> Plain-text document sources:
______________________________
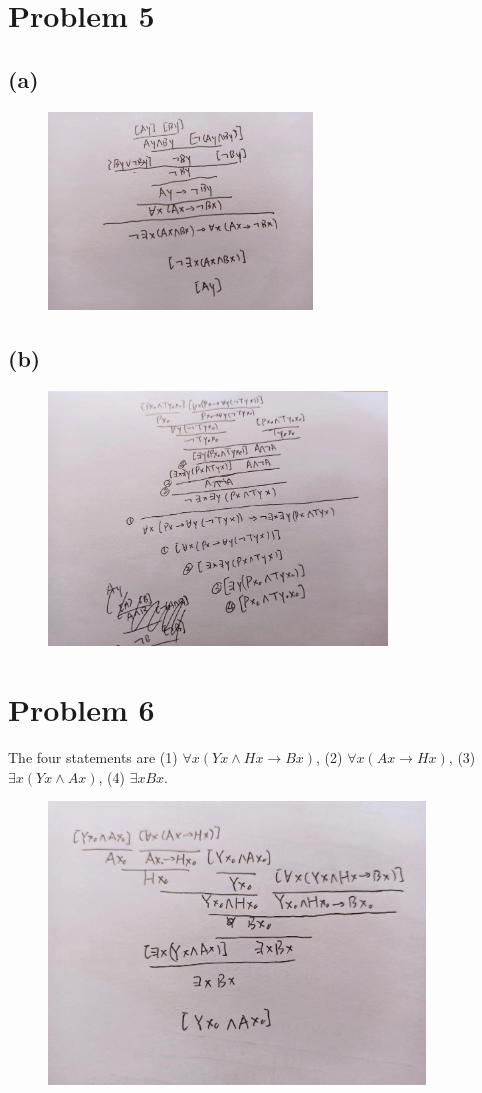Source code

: \documentclass{article}
\begin{document}
\section*{Problem 5}

\subsection*{(a)}

\begin{figure}[htbp]
	\centering
	\includegraphics[width=7cm]{prob5a.jpg}
\end{figure}

\subsection*{(b)}

\begin{figure}[htbp]
	\centering
	\includegraphics[width=9cm]{prob5b.jpg}
\end{figure}



\section*{Problem 6}

The four statements are (1) $\forall x (Yx \land Hx \to Bx)$, (2) $\forall x (Ax \to Hx)$, (3) $\exists x (Yx \land Ax)$, (4) $\exists x Bx$.

\begin{figure}[htbp]
	\centering
	\includegraphics[width=10cm]{prob6.jpg}
\end{figure}
\end{document}

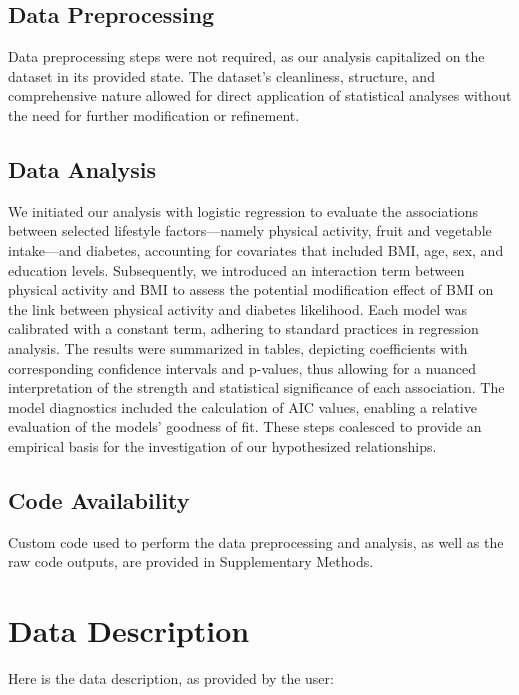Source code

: \documentclass[11pt]{article}
\begin{document}
\subsection*{Data Preprocessing}
Data preprocessing steps were not required, as our analysis capitalized on the dataset in its provided state. The dataset's cleanliness, structure, and comprehensive nature allowed for direct application of statistical analyses without the need for further modification or refinement.

\subsection*{Data Analysis}
We initiated our analysis with logistic regression to evaluate the associations between selected lifestyle factors—namely physical activity, fruit and vegetable intake—and diabetes, accounting for covariates that included BMI, age, sex, and education levels. Subsequently, we introduced an interaction term between physical activity and BMI to assess the potential modification effect of BMI on the link between physical activity and diabetes likelihood. Each model was calibrated with a constant term, adhering to standard practices in regression analysis. The results were summarized in tables, depicting coefficients with corresponding confidence intervals and p-values, thus allowing for a nuanced interpretation of the strength and statistical significance of each association. The model diagnostics included the calculation of AIC values, enabling a relative evaluation of the models' goodness of fit. These steps coalesced to provide an empirical basis for the investigation of our hypothesized relationships.\subsection*{Code Availability}

Custom code used to perform the data preprocessing and analysis, as well as the raw code outputs, are provided in Supplementary Methods.






\clearpage
\appendix

\section{Data Description} \label{sec:data_description} Here is the data description, as provided by the user:
\end{document}
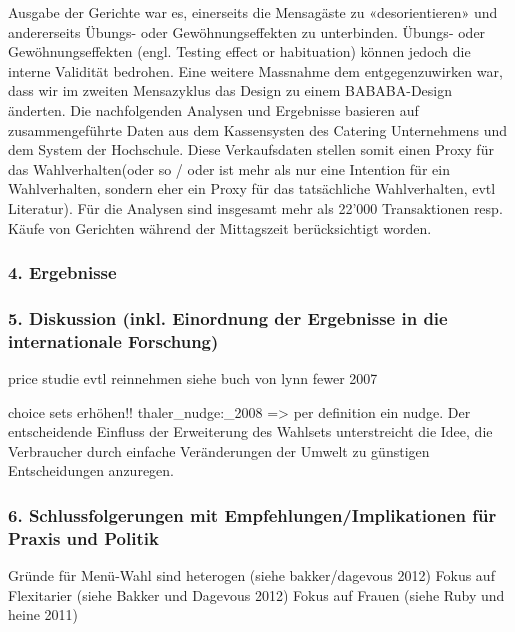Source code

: \documentclass[12pt,ngerman,]{article}
\begin{document}
Ausgabe der Gerichte war es, einerseits die Mensagäste zu
«desorientieren» und andererseits Übungs- oder Gewöhnungseffekten zu
unterbinden. Übungs- oder Gewöhnungseffekten (engl. Testing effect or
habituation) können jedoch die interne Validität bedrohen. Eine weitere
Massnahme dem entgegenzuwirken war, dass wir im zweiten Mensazyklus das
Design zu einem BABABA-Design änderten. Die nachfolgenden Analysen und
Ergebnisse basieren auf zusammengeführte Daten aus dem Kassensysten des
Catering Unternehmens und dem System der Hochschule. Diese Verkaufsdaten
stellen somit einen Proxy für das Wahlverhalten(oder so / oder ist mehr
als nur eine Intention für ein Wahlverhalten, sondern eher ein Proxy für
das tatsächliche Wahlverhalten, evtl Literatur). Für die Analysen sind
insgesamt mehr als 22'000 Transaktionen resp. Käufe von Gerichten
während der Mittagszeit berücksichtigt worden.

\hypertarget{ergebnisse}{%
\subsubsection{4. Ergebnisse}\label{ergebnisse}}

\hypertarget{diskussion-inkl.-einordnung-der-ergebnisse-in-die-internationale-forschung}{%
\subsubsection{5. Diskussion (inkl. Einordnung der Ergebnisse in die
internationale
Forschung)}\label{diskussion-inkl.-einordnung-der-ergebnisse-in-die-internationale-forschung}}

price studie evtl reinnehmen siehe buch von lynn fewer 2007

choice sets erhöhen!! thaler\_nudge:\_2008 =\textgreater{} per
definition ein nudge. Der entscheidende Einfluss der Erweiterung des
Wahlsets unterstreicht die Idee, die Verbraucher durch einfache
Veränderungen der Umwelt zu günstigen Entscheidungen anzuregen.

\hypertarget{schlussfolgerungen-mit-empfehlungenimplikationen-fur-praxis-und-politik}{%
\subsubsection{6. Schlussfolgerungen mit Empfehlungen/Implikationen für
Praxis und
Politik}\label{schlussfolgerungen-mit-empfehlungenimplikationen-fur-praxis-und-politik}}

Gründe für Menü-Wahl sind heterogen (siehe bakker/dagevous 2012) Fokus
auf Flexitarier (siehe Bakker und Dagevous 2012) Fokus auf Frauen (siehe
Ruby und heine 2011)
\end{document}
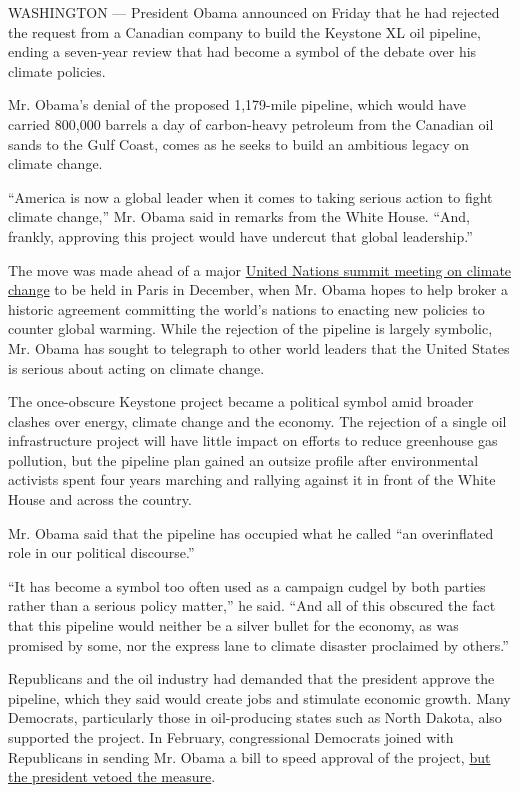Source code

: WASHINGTON --- President Obama announced on Friday that he had rejected
the request from a Canadian company to build the Keystone XL oil
pipeline, ending a seven-year review that had become a symbol of the
debate over his climate policies.

Mr. Obama's denial of the proposed 1,179-mile pipeline, which would have
carried 800,000 barrels a day of carbon-heavy petroleum from the
Canadian oil sands to the Gulf Coast, comes as he seeks to build an
ambitious legacy on climate change.

``America is now a global leader when it comes to taking serious action
to fight climate change,'' Mr. Obama said in remarks from the White
House. ``And, frankly, approving this project would have undercut that
global leadership.''

The move was made ahead of a major
\href{http://www.nytimes.com/news-event/un-climate-change-conference}{United
Nations summit meeting on climate change} to be held in Paris in
December, when Mr. Obama hopes to help broker a historic agreement
committing the world's nations to enacting new policies to counter
global warming. While the rejection of the pipeline is largely symbolic,
Mr. Obama has sought to telegraph to other world leaders that the United
States is serious about acting on climate change.

The once-obscure Keystone project became a political symbol amid broader
clashes over energy, climate change and the economy. The rejection of a
single oil infrastructure project will have little impact on efforts to
reduce greenhouse gas pollution, but the pipeline plan gained an outsize
profile after environmental activists spent four years marching and
rallying against it in front of the White House and across the country.

Mr. Obama said that the pipeline has occupied what he called ``an
overinflated role in our political discourse.''

``It has become a symbol too often used as a campaign cudgel by both
parties rather than a serious policy matter,'' he said. ``And all of
this obscured the fact that this pipeline would neither be a silver
bullet for the economy, as was promised by some, nor the express lane to
climate disaster proclaimed by others.''

Republicans and the oil industry had demanded that the president approve
the pipeline, which they said would create jobs and stimulate economic
growth. Many Democrats, particularly those in oil-producing states such
as North Dakota, also supported the project. In February, congressional
Democrats joined with Republicans in sending Mr. Obama a bill to speed
approval of the project,
\href{http://www.nytimes.com/2015/02/25/us/politics/as-expected-obama-vetoes-keystone-xl-pipeline-bill.html}{but
the president vetoed the measure}.

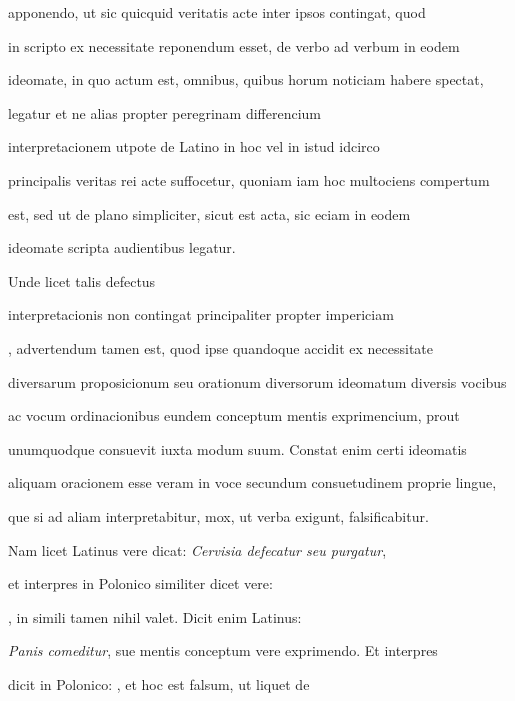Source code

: apponendo, ut sic quicquid veritatis acte inter ipsos contingat, quod

in scripto ex necessitate reponendum esset, de verbo ad verbum in eodem

ideomate, in quo actum est, omnibus, quibus horum noticiam habere spectat,

 legatur et ne alias propter peregrinam differencium 

 interpretacionem utpote de Latino in hoc vel in istud idcirco

principalis veritas rei acte suffocetur, quoniam iam hoc multociens compertum

est, sed ut de plano simpliciter, sicut est acta, sic eciam in eodem

\splitlines{}

ideomate scripta audientibus legatur.

\indentK Unde licet talis defectus

\fulllines{}

interpretacionis non contingat principaliter propter impericiam 

, advertendum tamen est, quod ipse quandoque accidit ex necessitate

diversarum proposicionum seu orationum diversorum ideomatum diversis vocibus

ac vocum ordinacionibus eundem conceptum mentis exprimencium, prout

unumquodque consuevit iuxta modum suum. Constat enim certi ideomatis

aliquam oracionem esse veram in voce secundum consuetudinem proprie lingue,

que si ad aliam interpretabitur, mox, ut verba exigunt, falsificabitur.

\indentK Nam licet Latinus vere dicat: \textit{Cervisia defecatur seu purgatur},

et interpres in Polonico similiter dicet vere:   

   , in simili tamen nihil valet. Dicit enim Latinus:

\textit{Panis comeditur}, sue mentis conceptum vere exprimendo. Et interpres

dicit in Polonico:   , et hoc est falsum, ut liquet de

\splitlines{}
______________________________
> THE PROBLEM: Read the data above and pull out each line that holds the string "which".

> ANSWER:
Mr. Obama's denial of the proposed 1,179-mile pipeline, which would have
the pipeline, which they said would create jobs and stimulate economic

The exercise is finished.